Maculopatia incurabile: nuove prospettive grazie a raggi infrarossi e impulsi elettrici

Lorenzo Di Bari

Dicembre 15, 2025

Tre ricerche recenti hanno esaminato l’efficacia, la sicurezza e la tollerabilità di nuove terapie per la degenerazione maculare senile, una patologia che colpisce circa 1 milione di persone in Italia. Questo tipo di malattia, in particolare la forma più grave nota come atrofia geografica, non ha ancora una cura definitiva in Europa. Tuttavia, recenti sviluppi nel trattamento stanno suscitando ottimismo. Tecniche innovative come i raggi infrarossi, che stimolano la retina, e le correnti elettriche leggere, applicate sulla superficie oculare, stanno dimostrando potenzialità nel migliorare la situazione per chi soffre di questa condizione. Tre studi pubblicati su riviste scientifiche di rilievo, tra cui Eye, Current Ophthalmology Reports e Journal of Biophotonics, hanno messo in luce come queste terapie possano contribuire a una gestione più efficace della malattia.

La forma intermedia della degenerazione maculare

La degenerazione maculare si manifesta in diverse fasi, con la forma intermedia contraddistinta dalla presenza di drusen, piccole macchie che si accumulano sotto la retina. Secondo il dottor Stanislao Rizzo, presidente di Floretina Icoor e direttore del Dipartimento di Oculistica del Policlinico A. Gemelli di Roma, è fondamentale intervenire in questa fase iniziale per rallentare l’evoluzione verso forme più gravi, come l’atrofia geografica. Rizzo evidenzia che le tecniche di fotobiomodulazione e iontoforesi stanno emergendo come opzioni promettenti per contrastare la progressione della malattia. L’obiettivo è preservare la visione centrale, che viene progressivamente compromessa dalla degenerazione maculare.

Il trattamento con fotobiomodulazione

La fotobiomodulazione è un approccio non invasivo che utilizza luce rossa e infrarossa per stimolare la funzione retinica. Rizzo spiega che questa tecnica aiuta a ridurre la progressione della malattia e favorisce il riassorbimento delle lesioni retiniche, agendo sui mitocondri, che sono cruciali per il controllo dell’infiammazione e dello stato ossidativo delle cellule retiniche. Il trattamento viene effettuato in ambulatorio, con il paziente posizionato davanti a un apparecchio che emette luce per circa 4-5 minuti. Recenti studi hanno dimostrato che la fotobiomodulazione non solo migliora i parametri visivi, ma riduce anche i depositi sulla retina associati alla malattia, senza effetti collaterali significativi.

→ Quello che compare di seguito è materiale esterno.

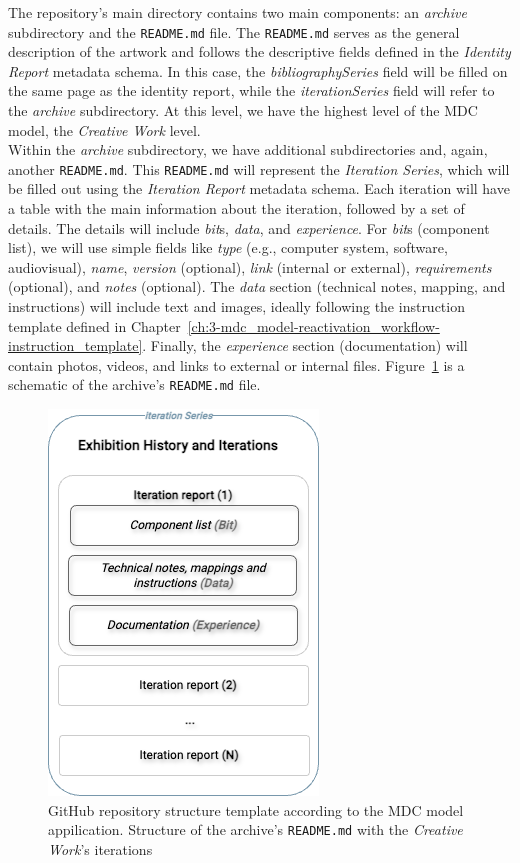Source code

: The repository's main directory contains two main components: an \textit{archive} subdirectory and the \texttt{README.md} file. The \texttt{README.md} serves as the general description of the artwork and follows the descriptive fields defined in the \textit{Identity Report} metadata schema. In this case, the \textit{bibliographySeries} field will be filled on the same page as the identity report, while the \textit{iterationSeries} field will refer to the \textit{archive} subdirectory. At this level, we have the highest level of the MDC model, the \textit{Creative Work} level.\\
Within the \textit{archive} subdirectory, we have additional subdirectories and, again, another \texttt{README.md}. This \texttt{README.md} will represent the \textit{Iteration Series}, which will be filled out using the \textit{Iteration Report} metadata schema. Each iteration will have a table with the main information about the iteration, followed by a set of details. The details will include \textit{bit}s, \textit{data}, and \textit{experience}. For \textit{bit}s (component list), we will use simple fields like \textit{type} (e.g., computer system, software, audiovisual), \textit{name}, \textit{version} (optional), \textit{link} (internal or external), \textit{requirements} (optional), and \textit{notes} (optional). The \textit{data} section (technical notes, mapping, and instructions) will include text and images, ideally following the instruction template defined in Chapter~\ref{ch:3-mdc_model-reactivation_workflow-instruction_template}. Finally, the \textit{experience} section (documentation) will contain photos, videos, and links to external or internal files. Figure~\ref{fig:c4-github-template02} is a schematic of the archive’s \texttt{README.md} file.

\begin{figure}[!h]
    \centering
    \includegraphics[width=0.4\linewidth]{chapters/4-MDC_model_application/image/graph04-githubtemplate02.png}
    \caption{GitHub repository structure template according to the MDC model appilication. Structure of the archive's \texttt{README.md} with the \textit{Creative Work}'s iterations}
    \label{fig:c4-github-template02}
\end{figure}

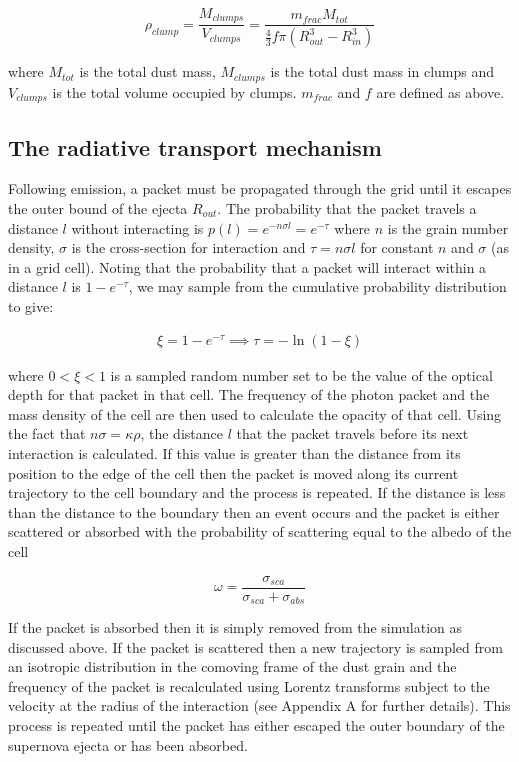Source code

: \documentclass[useAMS,usenatbib,usegraphicx]{mnras}
\begin{document}
\begin{equation}
\rho_{clump}=\frac{M_{clumps}}{V_{clumps}}=\frac{m_{frac}M_{tot}}{\frac{4}{3} f\pi (R_{out}^{3}-R_{in}^{3} )}
\end{equation}

\noindent where $M_{tot}$ is the total dust mass, $M_{clumps}$ is the 
total dust mass in clumps and $V_{clumps}$ is the total volume occupied by 
clumps.  $m_{frac}$ and $f$ are defined as above.


\subsection{The radiative transport mechanism}
\label{transport}

Following emission, a packet must be propagated through the grid until it 
escapes the outer bound of the ejecta $R_{out}$.  The probability that the 
packet travels a distance $l$ without interacting is $p(l)=e ^{-n \sigma 
l}=e ^{-\tau} $ where $n$ is the grain number density, $\sigma$ is the 
cross-section for interaction and $ \tau = n\sigma l$ for constant $n$ and 
$\sigma$ (as in a grid cell).  Noting that the probability that a packet 
will interact within a distance $l$ is $1-e^{-\tau}$, we may 
sample from the cumulative probability distribution to give:

\begin{align}
\xi = 1 - e^{-\tau} \implies \tau= -\ln (1-\xi)
\end{align}

\noindent where $0<\xi<1$ is a sampled random number set to be the value 
of the optical depth for that packet in that cell.  The frequency of the 
photon packet and the mass density of the cell are then used to calculate 
the opacity of that cell. Using the fact that $n\sigma=\kappa\rho$, 
the distance $l$ that the packet travels before its next interaction is 
calculated.  If this value is greater than the distance from its position 
to the edge of the cell then the packet is moved along its current 
trajectory to the cell boundary and the process is repeated.  If the 
distance is less than the distance to the boundary then an event occurs 
and the packet is either scattered or absorbed with the probability of 
scattering equal to the albedo of the cell

\begin{equation}
	\omega=\frac{\sigma_{sca}}{\sigma_{sca}+\sigma_{abs}}
\end{equation}

If the packet is absorbed then it is simply removed from the simulation as 
discussed above.  If the packet is scattered then a new trajectory is 
sampled from an isotropic distribution in the comoving frame of the dust 
grain and the frequency of the packet is recalculated using Lorentz 
transforms subject to the velocity at the radius of the interaction (see 
Appendix A for further details).  This process is repeated until the 
packet has either escaped the outer boundary of the supernova ejecta or has been 
absorbed.
   
\end{document}
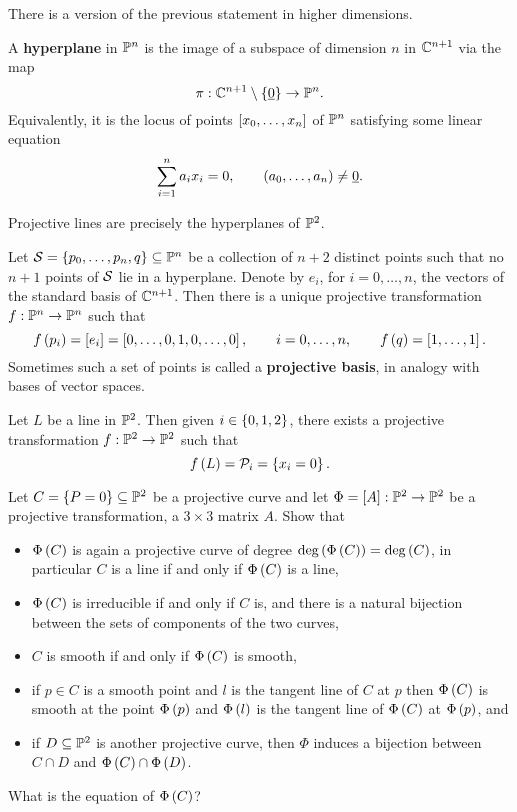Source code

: There is a version of the previous statement in higher dimensions.

\begin{definition}
A \textbf{hyperplane} in $ \P^n $ is the image of a subspace of dimension $ n $ in $ \C^{n + 1} $ via the map
$$ \pi : \C^{n + 1} \setminus \cb{\underline{0}} \to \P^n. $$
Equivalently, it is the locus of points $ \sb{x_0, \dots, x_n} $ of $ \P^n $ satisfying some linear equation
$$ \sum_{i = 1}^n a_ix_i = 0, \qquad \rb{a_0, \dots, a_n} \ne \underline{0}. $$
\end{definition}

\begin{example}
Projective lines are precisely the hyperplanes of $ \P^2 $.
\end{example}

\begin{exercise}
Let $ \SS = \cb{p_0, \dots, p_n, q} \subseteq \P^n $ be a collection of $ n + 2 $ distinct points such that no $ n + 1 $ points of $ \SS $ lie in a hyperplane. Denote by $ e_i $, for $ i = 0, \dots, n $, the vectors of the standard basis of $ \C^{n + 1} $. Then there is a unique projective transformation $ f : \P^n \to \P^n $ such that
$$ f\rb{p_i} = \sb{e_i} = \sb{0, \dots, 0, 1, 0, \dots, 0}, \qquad i = 0, \dots, n, \qquad f\rb{q} = \sb{1, \dots, 1}. $$
Sometimes such a set of points is called a \textbf{projective basis}, in analogy with bases of vector spaces.
\end{exercise}

\begin{exercise}
Let $ L $ be a line in $ \P^2 $. Then given $ i \in \cb{0, 1, 2} $, there exists a projective transformation $ f : \P^2 \to \P^2 $ such that
$$ f\rb{L} = \PP_i = \cb{x_i = 0}. $$
\end{exercise}

\begin{exercise}
\label{ex:29}
Let $ C = \cb{P = 0} \subseteq \P^2 $ be a projective curve and let $ \Phi = \sb{A} : \P^2 \to \P^2 $ be a projective transformation, a $ 3 \times 3 $ matrix $ A $. Show that
\begin{itemize}
\item $ \Phi\rb{C} $ is again a projective curve of degree $ \deg\rb{\Phi\rb{C}} = \deg\rb{C} $, in particular $ C $ is a line if and only if $ \Phi\rb{C} $ is a line,
\item $ \Phi\rb{C} $ is irreducible if and only if $ C $ is, and there is a natural bijection between the sets of components of the two curves,
\item $ C $ is smooth if and only if $ \Phi\rb{C} $ is smooth,
\item if $ p \in C $ is a smooth point and $ l $ is the tangent line of $ C $ at $ p $ then $ \Phi\rb{C} $ is smooth at the point $ \Phi\rb{p} $ and $ \Phi\rb{l} $ is the tangent line of $ \Phi\rb{C} $ at $ \Phi\rb{p} $, and
\item if $ D \subseteq \P^2 $ is another projective curve, then $ \Phi $ induces a bijection between $ C \cap D $ and $ \Phi\rb{C} \cap \Phi\rb{D} $.
\end{itemize}
What is the equation of $ \Phi\rb{C} $?
\end{exercise}

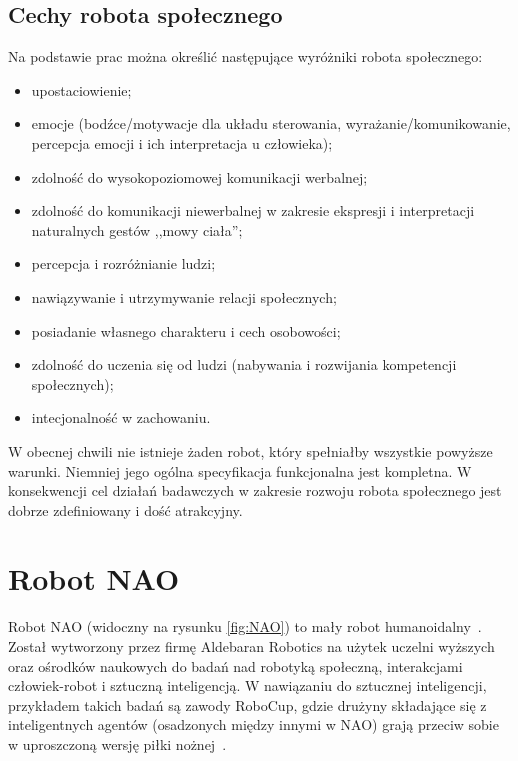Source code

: \subsection{Cechy robota społecznego}
\label{subsec:robspol}

Na podstawie prac \cite{AREN, FONG} można określić następujące wyróżniki robota społecznego:
\begin{itemize}
    \setlength\itemsep{-0.4em}
    \item upostaciowienie;
    \item emocje (bodźce/motywacje dla układu sterowania, wyrażanie/komunikowanie, percepcja emocji i ich interpretacja u człowieka);
    \item zdolność do wysokopoziomowej komunikacji werbalnej; 
    \item zdolność do komunikacji niewerbalnej w zakresie ekspresji i interpretacji naturalnych gestów ,,mowy ciała'';
    \item percepcja i rozróżnianie ludzi; %
    \item nawiązywanie i utrzymywanie relacji społecznych;
    \item posiadanie własnego charakteru i cech osobowości;
    \item zdolność do uczenia się od ludzi (nabywania i rozwijania kompetencji społecznych);
    \item intecjonalność w zachowaniu.
\end{itemize}

W obecnej chwili nie istnieje żaden robot, który spełniałby wszystkie powyższe warunki. Niemniej jego ogólna specyfikacja funkcjonalna jest kompletna. W konsekwencji cel działań badawczych w zakresie rozwoju robota społecznego jest dobrze zdefiniowany i dość atrakcyjny.


\section{Robot NAO}
\label{sec:NAO}

Robot NAO (widoczny na rysunku \ref{fig:NAO}) to mały robot humanoidalny~\cite{NAOsite}. Został wytworzony przez firmę Aldebaran Robotics na użytek uczelni wyższych oraz ośrodków naukowych do badań nad robotyką społeczną, interakcjami człowiek-robot i sztuczną inteligencją. W nawiązaniu do sztucznej inteligencji, przykładem takich badań są zawody RoboCup, gdzie drużyny składające się z inteligentnych agentów (osadzonych między innymi w NAO) grają przeciw sobie w uproszczoną wersję piłki nożnej~\cite{NAOcup}. 

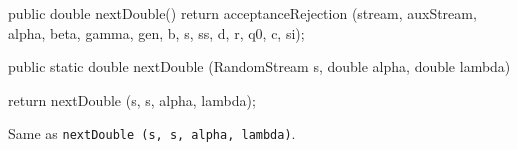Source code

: \begin{code}\begin{hide} 
    
   public double nextDouble() {
      return acceptanceRejection
       (stream, auxStream, alpha, beta, gamma, gen, b, s, ss, d, r, q0, c, si);
   }\end{hide}

   public static double nextDouble (RandomStream s, double alpha, 
                                    double lambda)\begin{hide} {
      return nextDouble (s, s, alpha, lambda);
   }\end{hide}
\end{code}
 \begin{tabb}  
   Same as \texttt{nextDouble (s, s, alpha, lambda)}.
 \end{tabb}
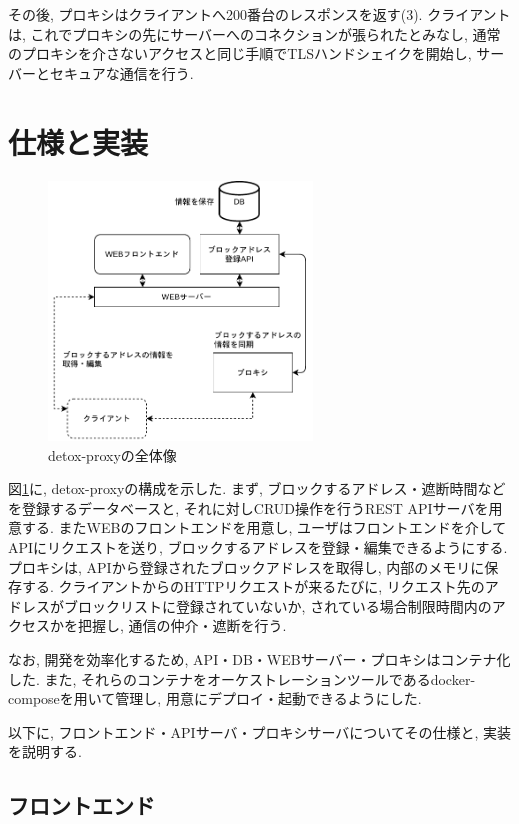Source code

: \documentclass[10pt,a4paper,uplatex,a4j,dvipdfmx]{jsarticle}
\begin{document}
\begin{multicols}{2}
    その後, プロキシはクライアントへ200番台のレスポンスを返す(3).
    クライアントは, これでプロキシの先にサーバーへのコネクションが張られたとみなし, 通常のプロキシを介さないアクセスと同じ手順でTLSハンドシェイクを開始し, サーバーとセキュアな通信を行う.

    \section{仕様と実装}
    \begin{figure}[H]
      \center
      \includegraphics[width=7cm]{img/proxyall.pdf}
      \caption{detox-proxyの全体像 \label{img:proxy:all}}
    \end{figure}
    
    図\ref{img:proxy:all}に, detox-proxyの構成を示した.
    まず, ブロックするアドレス・遮断時間などを登録するデータベースと, それに対しCRUD操作を行うREST APIサーバを用意する. またWEBのフロントエンドを用意し, ユーザはフロントエンドを介してAPIにリクエストを送り, ブロックするアドレスを登録・編集できるようにする.
    プロキシは, APIから登録されたブロックアドレスを取得し, 内部のメモリに保存する. クライアントからのHTTPリクエストが来るたびに, リクエスト先のアドレスがブロックリストに登録されていないか, されている場合制限時間内のアクセスかを把握し, 通信の仲介・遮断を行う.
    
    なお, 開発を効率化するため, API・DB・WEBサーバー・プロキシはコンテナ化した.
    また, それらのコンテナをオーケストレーションツールであるdocker-composeを用いて管理し, 用意にデプロイ・起動できるようにした.
    
    以下に, フロントエンド・APIサーバ・プロキシサーバについてその仕様と, 実装を説明する.

    \subsection{フロントエンド}
    

\end{multicols}
\end{document}
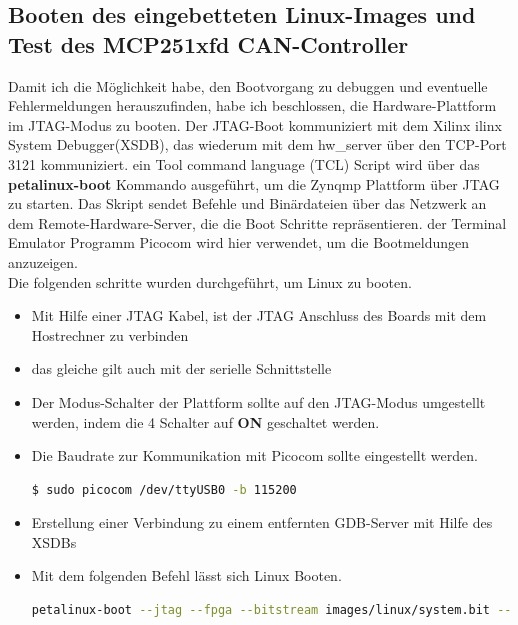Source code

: \subsection{Booten des eingebetteten Linux-Images und Test des MCP251xfd CAN-Controller}
Damit ich die Möglichkeit habe, den Bootvorgang zu debuggen und eventuelle Fehlermeldungen herauszufinden, habe ich beschlossen, die Hardware-Plattform im JTAG-Modus zu booten. Der JTAG-Boot kommuniziert mit dem Xilinx ilinx System Debugger(XSDB), das wiederum mit dem hw_server über den TCP-Port 3121 kommuniziert. ein Tool command language (TCL) Script wird über das \textbf{petalinux-boot} Kommando ausgeführt, um die Zynqmp Plattform über JTAG zu starten. Das Skript sendet Befehle und Binärdateien über das Netzwerk an dem Remote-Hardware-Server, die die Boot Schritte repräsentieren.
der Terminal Emulator Programm Picocom wird hier verwendet, um die Bootmeldungen anzuzeigen. \\
Die folgenden schritte wurden durchgeführt, um Linux zu booten. 
\begin{itemize}
	\item Mit Hilfe einer JTAG Kabel, ist der JTAG Anschluss des Boards mit dem Hostrechner zu verbinden
	\item das gleiche gilt auch mit der serielle Schnittstelle 
	\item Der Modus-Schalter der Plattform sollte auf den JTAG-Modus umgestellt werden, indem die 4 Schalter auf \textbf{ON} geschaltet werden.
	\item Die Baudrate zur Kommunikation mit Picocom sollte eingestellt werden. 
	\begin{lstlisting}[language=bash]
		$ sudo picocom /dev/ttyUSB0 -b 115200
	\end{lstlisting}
	\item Erstellung einer Verbindung zu einem entfernten GDB-Server mit Hilfe des XSDBs
	\item Mit dem folgenden Befehl lässt sich Linux Booten.
	\begin{lstlisting}[language=bash]
	petalinux-boot --jtag --fpga --bitstream images/linux/system.bit --kernel
	\end{lstlisting}
\end{itemize}

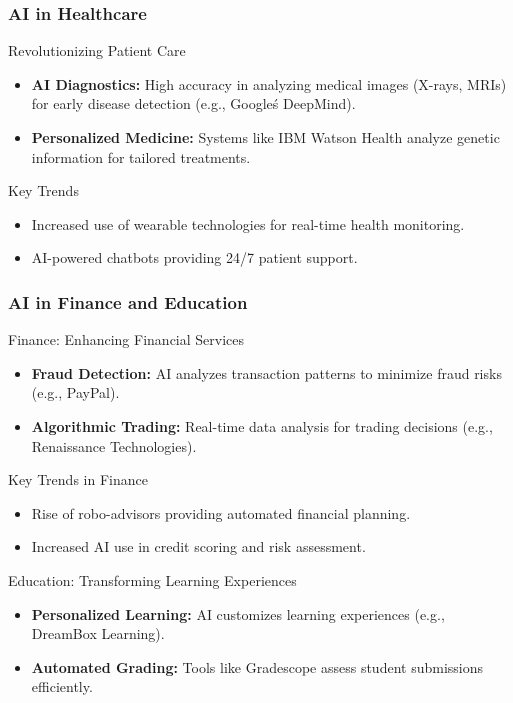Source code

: \documentclass{beamer}
\begin{document}
\begin{frame}[fragile]
    \frametitle{AI in Healthcare}
    \begin{block}{Revolutionizing Patient Care}
        \begin{itemize}
            \item \textbf{AI Diagnostics:} High accuracy in analyzing medical images (X-rays, MRIs) for early disease detection (e.g., Google\'s DeepMind).
            \item \textbf{Personalized Medicine:} Systems like IBM Watson Health analyze genetic information for tailored treatments.
        \end{itemize}
    \end{block}
    
    \begin{block}{Key Trends}
        \begin{itemize}
            \item Increased use of wearable technologies for real-time health monitoring.
            \item AI-powered chatbots providing 24/7 patient support.
        \end{itemize}
    \end{block}
\end{frame}

\begin{frame}[fragile]
    \frametitle{AI in Finance and Education}
    \begin{block}{Finance: Enhancing Financial Services}
        \begin{itemize}
            \item \textbf{Fraud Detection:} AI analyzes transaction patterns to minimize fraud risks (e.g., PayPal).
            \item \textbf{Algorithmic Trading:} Real-time data analysis for trading decisions (e.g., Renaissance Technologies).
        \end{itemize}
    \end{block}
    
    \begin{block}{Key Trends in Finance}
        \begin{itemize}
            \item Rise of robo-advisors providing automated financial planning.
            \item Increased AI use in credit scoring and risk assessment.
        \end{itemize}
    \end{block}

    \begin{block}{Education: Transforming Learning Experiences}
        \begin{itemize}
            \item \textbf{Personalized Learning:} AI customizes learning experiences (e.g., DreamBox Learning).
            \item \textbf{Automated Grading:} Tools like Gradescope assess student submissions efficiently.
        \end{itemize}
    \end{block}
\end{frame}
\end{document}
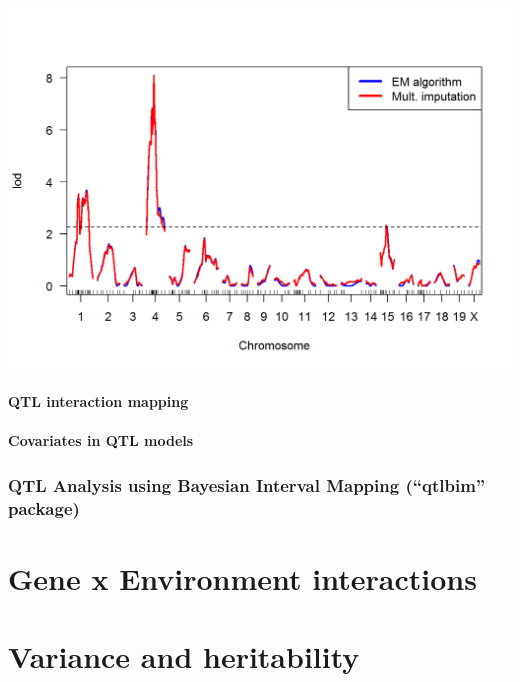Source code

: \documentclass[12pt,]{book}
\let\oldparagraph\paragraph
\renewcommand{\paragraph}[1]{\oldparagraph{#1}\mbox{}}
\theoremstyle{definition}
\theoremstyle{definition}
\theoremstyle{remark}
\begin{document}
\includegraphics{_main_files/figure-html/unnamed-chunk-16-1}

\paragraph{QTL interaction mapping}\label{qtl-interaction-mapping}

\paragraph{Covariates in QTL models}\label{covariates-in-qtl-models}

\subsubsection{\texorpdfstring{QTL Analysis using Bayesian Interval
Mapping (``qtlbim''
package)}{QTL Analysis using Bayesian Interval Mapping (qtlbim package)}}\label{qtl-analysis-using-bayesian-interval-mapping-qtlbim-package}

\section{Gene x Environment
interactions}\label{gene-x-environment-interactions}

\section{Variance and heritability}\label{variance-and-heritability}
\end{document}

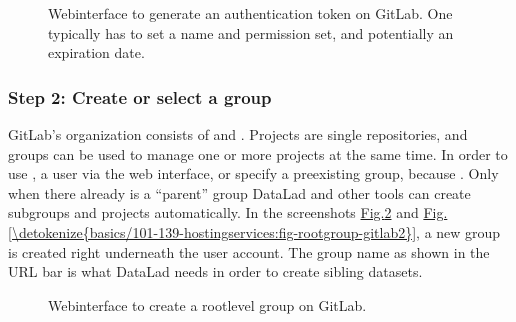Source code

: \begin{figure}[tbp]
\centering
\capstart

\noindent{}
\caption{Webinterface to generate an authentication token on GitLab. One typically has to set a name and
permission set, and potentially an expiration date.}\label{\detokenize{basics/101-139-hostingservices:id9}}\end{figure}


\subsubsection{Step 2: Create or select a group}
\label{\detokenize{basics/101-139-hostingservices:step-2-create-or-select-a-group}}
\sphinxAtStartPar
GitLab’s organization consists of  and .
Projects are single repositories, and groups can be used to manage one or more projects at the same time.
In order to use , a user   via the web interface, or specify a pre\sphinxhyphen{}existing group, because .
Only when there already is a “parent” group DataLad and other tools can create sub\sphinxhyphen{}groups and projects automatically.
In the screenshots \hyperref[\detokenize{basics/101-139-hostingservices:fig-rootgroup-gitlab1}]{Fig.\@ \ref{\detokenize{basics/101-139-hostingservices:fig-rootgroup-gitlab1}}} and \hyperref[\detokenize{basics/101-139-hostingservices:fig-rootgroup-gitlab2}]{Fig.\@ \ref{\detokenize{basics/101-139-hostingservices:fig-rootgroup-gitlab2}}}, a new group  is created right underneath the user account.
The group name as shown in the URL bar is what DataLad needs in order to create sibling datasets.

\begin{figure}[tbp]
\centering
\capstart

\noindent{}
\caption{Webinterface to create a root\sphinxhyphen{}level group on GitLab.}\label{\detokenize{basics/101-139-hostingservices:id10}}\label{\detokenize{basics/101-139-hostingservices:fig-rootgroup-gitlab1}}\end{figure}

I dati clinici sulla iontoforesi

Un articolo pubblicato su Current Ophthalmology Reports ha confermato l’interesse crescente per la fotobiomodulazione, evidenziando miglioramenti visivi e una riduzione delle drusen. Il dottor Francesco Faraldi, direttore della Divisione di Oculistica dell’azienda ospedaliera Ordine Mauriziano – Umberto I di Torino, sottolinea la necessità di ulteriori studi per definire il ruolo di questa terapia nella pratica clinica. Accanto alla fotobiomodulazione, la iontoforesi sta guadagnando attenzione. Questa tecnica utilizza una corrente elettrica leggera per facilitare l’assorbimento di farmaci attraverso le membrane oculari, evitando iniezioni dirette. Rizzo spiega che la iontoforesi può essere utilizzata per somministrare farmaci antinfiammatori e antiossidanti come la luteina direttamente nell’area della macula, migliorando l’efficacia del trattamento.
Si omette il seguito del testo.